（学習たれ流し）クロスサイト・リクエスト・フォージェリ（CSRF）

概要

利用者がサイトにログインしている状態（＝セッションを確立している状態）で、攻撃者の罠により利用者が意図しないリクエストを実行させられてしまうことで、情報改ざんや意図しない操作などの被害を与える攻撃。
例えば、ショッピングサイトにログインしている状態で攻撃者の罠サイトにアクセスし、その中の罠となるリンクをクリックすることで、そのショッピングサイトへリクエストを送信し、意図しない商品を購入してしまうなど。

XSRF脆弱性のあるサイトの特徴

重要な情報のへのうや商品の購入といったがめんにおいて以下の全てを満たす場合、脆弱性がある。

画面上に表示されないhidden属性でトークンを持っていない、または推測可能である

以下のようにhidden属性でトークンを持ち、リクエスト毎に認証を検証する仕組みにしていない。

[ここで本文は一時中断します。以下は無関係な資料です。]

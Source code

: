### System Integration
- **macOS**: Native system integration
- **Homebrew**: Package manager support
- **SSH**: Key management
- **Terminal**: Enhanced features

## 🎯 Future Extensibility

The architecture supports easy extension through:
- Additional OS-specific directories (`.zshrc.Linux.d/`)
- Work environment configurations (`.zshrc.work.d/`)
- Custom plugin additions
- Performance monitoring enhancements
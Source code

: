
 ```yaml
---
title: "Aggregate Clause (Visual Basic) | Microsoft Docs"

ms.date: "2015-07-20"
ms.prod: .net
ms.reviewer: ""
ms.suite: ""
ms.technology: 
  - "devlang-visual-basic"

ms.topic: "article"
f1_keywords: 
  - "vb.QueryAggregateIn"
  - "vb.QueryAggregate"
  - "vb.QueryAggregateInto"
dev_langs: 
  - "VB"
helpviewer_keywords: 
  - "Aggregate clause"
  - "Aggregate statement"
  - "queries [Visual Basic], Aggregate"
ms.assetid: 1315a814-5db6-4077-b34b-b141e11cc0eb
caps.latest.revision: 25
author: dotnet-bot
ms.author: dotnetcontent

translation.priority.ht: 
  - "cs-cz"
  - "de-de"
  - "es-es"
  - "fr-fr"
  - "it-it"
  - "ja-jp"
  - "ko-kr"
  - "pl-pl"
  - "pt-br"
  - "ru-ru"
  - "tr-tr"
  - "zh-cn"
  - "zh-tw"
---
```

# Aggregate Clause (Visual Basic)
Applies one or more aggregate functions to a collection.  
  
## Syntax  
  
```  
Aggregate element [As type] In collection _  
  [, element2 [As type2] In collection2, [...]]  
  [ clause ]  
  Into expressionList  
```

<form action="commit.php" method="post">
・・・
 <input type="hidden" name="sid" value="6a0752gpmhignmnq109865438">
・・・
</form>

パスワードの再入力を求めない

どこからのリクエストかを意味するRefererを確認していない

つまり、罠サイトから遷移されていることを検証されていない。

発生しうる脅威

• ログイン後の利用者のみが利用可能なサービスの悪用：不正な送金、意図しない商品購入、意図しない退会処理

• ログイン後の利用者のみが編集可能な情報の改ざん、新規登録：意図しないパスワード変更、不適切な書き込み

注意が必要なウェブサイトの特徴

以下のセッション管理技術を持っているウェブサイト

• Cookieを用いたセッション管理

• Basic認証

• SSLクライアント認証

また、以下のような機能を持つウェブサイト

• 金銭処理が発生するサイト：ネットバンキング、ショッピング

• ログイン機能を持つサイト：会員専用サイト、日記サイト

根本的解決

処理を実行するページをPOSTメソッドでアクセスさせ、前ページにはhidden属性で秘密情報を持つページを自動生成して、実行ページで秘密情報を検証する仕組みにする

「①入力画面→②確認画面→③登録処理」のような画面があったとする。
②生成時に、セッション管理に使っているセッションIDとは別のセッションID（第2セッションIDとする）を生成し、秘密情報としてhidden属性にセットする。その後、③リクエスト時に第2セッションIDの一致を検証する場合のみ処理を実行する。
なお、③リクエスト時にはPOSTで行う。GETの場合、Refererに秘密情報が含まれてしまうためである。

処理実行直前で再度パスワードの入力を求める

操作の快適性に関わるが、実装は簡単である。（秘密情報の生成には、推測されないために暗号論的擬似乱数生成器などを用意しなければならないため）

Refererが正しいリンク元かを確認する

Refererを確認し本来の画面遷移を経ているかを判断する。確認できない場合や空の場合は処理を実行しないようにする。
ただし、攻撃者がウェブサイト上に罠を設置する可能性がある。また、利用者がブラウザやファイアウォール等の設定でRefererを送信しないようにしている場合、そもそもサイトを利用できなくなる可能性あるためこの対策を採用する際は注意すること。

保険的対策

重要な操作を行った際に。その旨を登録済みのメールアドレスに自動送信する

事後処理のため被害は防げないが、被害にいち早く気づくきっかけになる対策。